> [What to produce] Show every line in the entries below where the word "CustomSourceFunction" appears.

----------

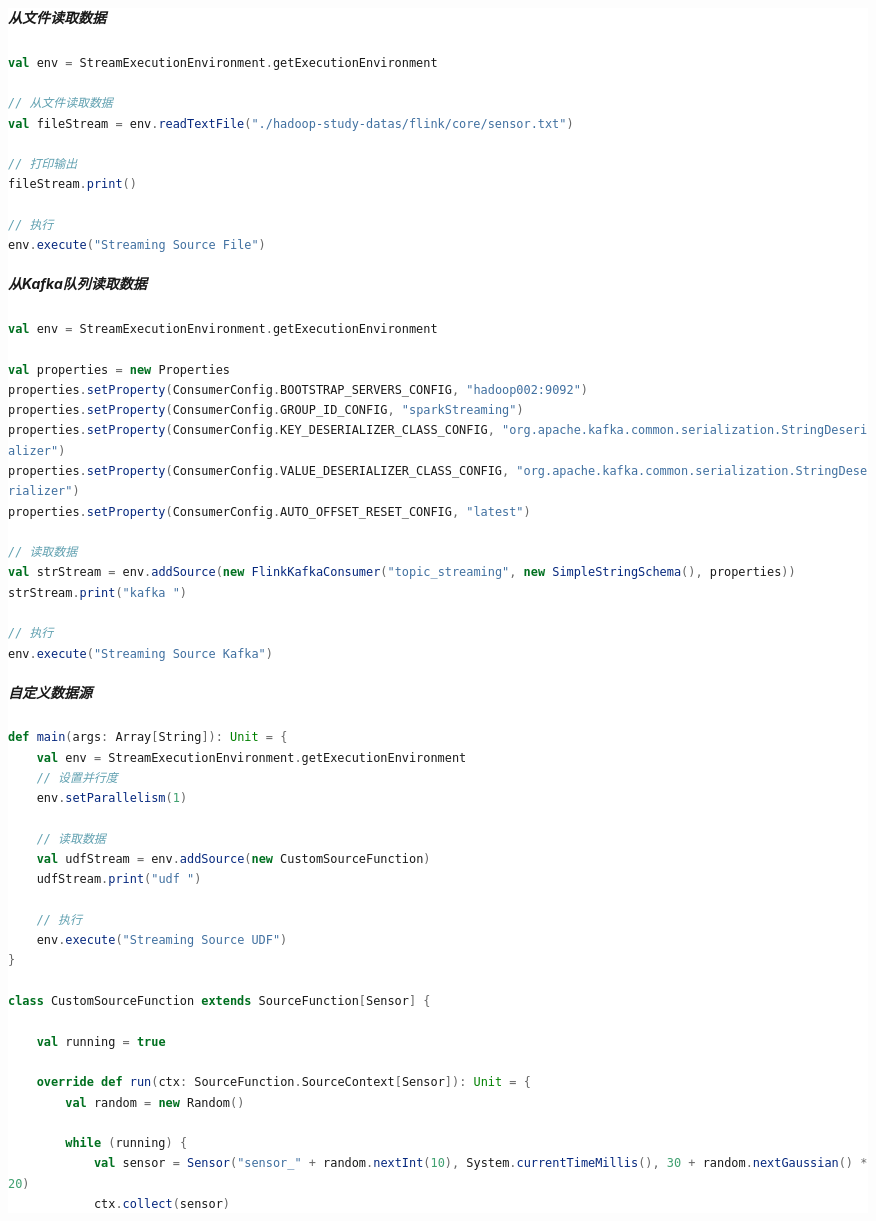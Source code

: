 
##### 从文件读取数据

```scala
val env = StreamExecutionEnvironment.getExecutionEnvironment

// 从文件读取数据
val fileStream = env.readTextFile("./hadoop-study-datas/flink/core/sensor.txt")

// 打印输出
fileStream.print()

// 执行
env.execute("Streaming Source File")
```

##### 从Kafka队列读取数据

```scala
val env = StreamExecutionEnvironment.getExecutionEnvironment

val properties = new Properties
properties.setProperty(ConsumerConfig.BOOTSTRAP_SERVERS_CONFIG, "hadoop002:9092")
properties.setProperty(ConsumerConfig.GROUP_ID_CONFIG, "sparkStreaming")
properties.setProperty(ConsumerConfig.KEY_DESERIALIZER_CLASS_CONFIG, "org.apache.kafka.common.serialization.StringDeserializer")
properties.setProperty(ConsumerConfig.VALUE_DESERIALIZER_CLASS_CONFIG, "org.apache.kafka.common.serialization.StringDeserializer")
properties.setProperty(ConsumerConfig.AUTO_OFFSET_RESET_CONFIG, "latest")

// 读取数据
val strStream = env.addSource(new FlinkKafkaConsumer("topic_streaming", new SimpleStringSchema(), properties))
strStream.print("kafka ")

// 执行
env.execute("Streaming Source Kafka")
```

##### 自定义数据源

```scala
def main(args: Array[String]): Unit = {
    val env = StreamExecutionEnvironment.getExecutionEnvironment
    // 设置并行度
    env.setParallelism(1)

    // 读取数据
    val udfStream = env.addSource(new CustomSourceFunction)
    udfStream.print("udf ")

    // 执行
    env.execute("Streaming Source UDF")
}

class CustomSourceFunction extends SourceFunction[Sensor] {

    val running = true

    override def run(ctx: SourceFunction.SourceContext[Sensor]): Unit = {
        val random = new Random()

        while (running) {
            val sensor = Sensor("sensor_" + random.nextInt(10), System.currentTimeMillis(), 30 + random.nextGaussian() * 20)
            ctx.collect(sensor)
```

----------

> [Final answer]
    val udfStream = env.addSource(new CustomSourceFunction)
class CustomSourceFunction extends SourceFunction[Sensor] {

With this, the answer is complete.